A parabolic reflector inside a radome of the former monitoring base of the NSA in Bad Aibling, southern Germany is pictured on June 6, 2014. (AFP)

A court in the United States has ruled that the National Security Agency can continue with the systematical collection of Americans’ domestic phone calls records.

The Foreign Intelligence Surveillance Court made the announcement late on Monday, which was made public by Judge Michael W. Mosman on Tuesday.

In response to the announcement, the American Civil Liberties Union said that it was seeking an injunction that could be issued by the Court of Appeals for the Second Circuit to halt the bulk data collection program, which lapsed on June 1 when Section 215 of the U.S.A. Patriot Act expired.
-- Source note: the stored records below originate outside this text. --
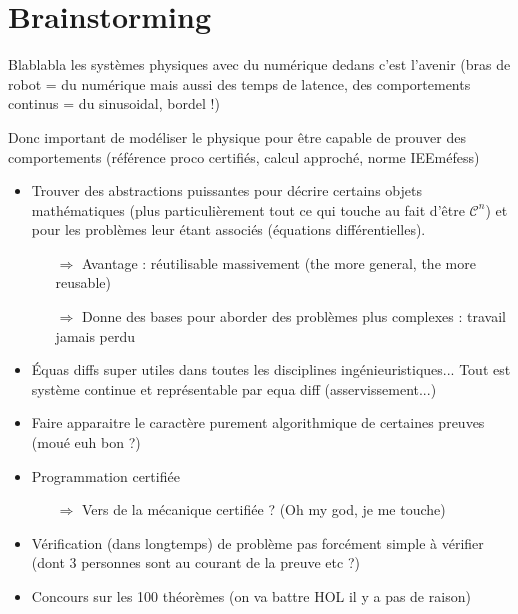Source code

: \documentclass[11pt]{article}
\begin{document}
\section{Brainstorming}

Blablabla les systèmes physiques avec du numérique dedans c'est l'avenir (bras de robot = du numérique mais aussi des temps de latence, des comportements continus = du sinusoidal, bordel !)

Donc important de modéliser le physique pour être capable de prouver des comportements (référence proco certifiés, calcul approché, norme IEEméfess)   

\begin{itemize}
  \item Trouver des abstractions puissantes pour décrire certains objets mathématiques (plus particulièrement tout ce qui touche au fait d'être $\mathcal{C}^n$) et pour les problèmes leur étant associés (équations différentielles).
  \begin{itemize}
    \item[$\Rightarrow$] Avantage : réutilisable massivement (the more general, the more reusable)
    \item[$\Rightarrow$] Donne des bases pour aborder des problèmes plus complexes : travail jamais perdu
  \end{itemize}

  \item Équas diffs super utiles dans toutes les disciplines ingénieuristiques... Tout est système continue et représentable par equa diff (asservissement...)

  \item Faire apparaitre le caractère purement algorithmique de certaines preuves (moué euh bon ?)
  \item Programmation certifiée
  \begin{itemize}
    \item[$\Rightarrow$] Vers de la mécanique certifiée ? (Oh my god, je me touche)
  \end{itemize}

  \item Vérification (dans longtemps) de problème pas forcément simple à vérifier (dont 3 personnes sont au courant de la preuve etc ?)
  \item Concours sur les 100 théorèmes (on va battre HOL il y a pas de raison)
\end{itemize}


\end{document}
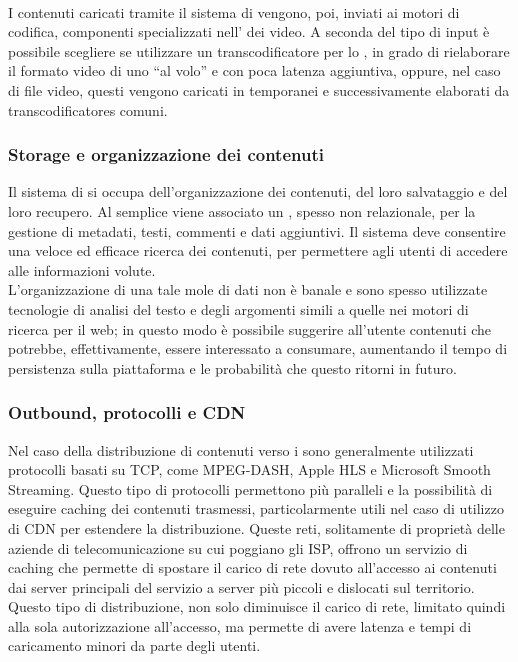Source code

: 			\paragraph*{}
			I contenuti caricati tramite il sistema di  vengono, poi, inviati ai motori di codifica, componenti specializzati nell' dei video. A seconda del tipo di input è possibile scegliere se utilizzare un \gls{transcodificatore} per lo , in grado di rielaborare il formato video di uno  ``al volo'' e con poca latenza aggiuntiva, oppure, nel caso di file video, questi vengono caricati in  temporanei e successivamente elaborati da \glspl{transcodificatore} comuni.

		\subsubsection{Storage e organizzazione dei contenuti}
			Il sistema di  si occupa dell'organizzazione dei contenuti, del loro salvataggio e del loro recupero. Al semplice  viene associato un , spesso non relazionale, per la gestione di metadati, testi, commenti e dati aggiuntivi. Il sistema deve consentire una veloce ed efficace ricerca dei contenuti, per permettere agli utenti di accedere alle informazioni volute.
			\\
			L'organizzazione di una tale mole di dati non è banale e sono spesso utilizzate tecnologie di analisi del testo e degli argomenti simili a quelle nei motori di ricerca per il web; in questo modo è possibile suggerire all'utente contenuti che potrebbe, effettivamente, essere interessato a consumare, aumentando il tempo di persistenza sulla piattaforma e le probabilità che questo ritorni in futuro.

		\subsubsection{Outbound, protocolli e \gls{CDN}}
			Nel caso della distribuzione di contenuti verso i  sono generalmente utilizzati protocolli basati su \gls{TCP}, come \gls{MPEG-DASH}, Apple \gls{HLS} e Microsoft Smooth Streaming. Questo tipo di protocolli permettono più  paralleli e la possibilità di eseguire caching dei contenuti trasmessi, particolarmente utili nel caso di utilizzo di \gls{CDN} per estendere la distribuzione. Queste reti, solitamente di proprietà delle aziende di telecomunicazione su cui poggiano gli \gls{ISP}, offrono un servizio di caching che permette di spostare il carico di rete dovuto all'accesso ai contenuti dai server principali del servizio a server più piccoli e dislocati sul territorio. Questo tipo di distribuzione, non solo diminuisce il carico di rete, limitato quindi alla sola autorizzazione all'accesso, ma permette di avere latenza e tempi di caricamento minori da parte degli utenti.			


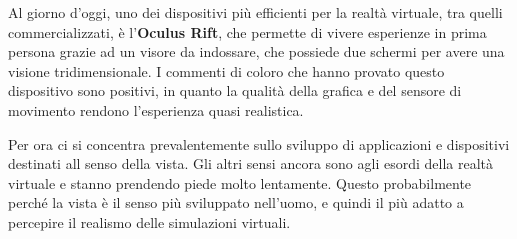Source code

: Al giorno d'oggi, uno dei dispositivi più efficienti per la realtà virtuale, tra quelli commercializzati, è l'\textbf{Oculus Rift}, che permette di vivere esperienze in prima persona grazie ad un visore da indossare, che possiede due schermi per avere una visione tridimensionale.
I commenti di coloro che hanno provato questo dispositivo sono positivi, in quanto la qualità della grafica e del sensore di movimento rendono l'esperienza quasi realistica.

Per ora ci si concentra prevalentemente sullo sviluppo di applicazioni e dispositivi destinati all senso della vista. Gli altri sensi ancora sono agli esordi della realtà virtuale e stanno prendendo piede molto lentamente. Questo probabilmente perché la vista è il senso più sviluppato nell'uomo, e quindi il più adatto a percepire il realismo delle simulazioni virtuali.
The program, however, revived on June 2 with a bill called the U.S.A. Freedom Act, which allowed mass data collection to continue for six more months until the agency can replace the program it with a better one.

 The Freedom Act remained in legal limbo pending the new ruling.

The NSA has been collecting the phone records of millions of Americans and foreign nationals as well as political leaders around the world.

Former NSA contractor Edward Snowden disclosed the extent of the agency’s spying activities in June 2013.

The metadata collection program has been the most controversial aspect of the NSA's surveillance revealed in documents from Snowden. Civil liberties proponents have claimed that the program is illegal and should end.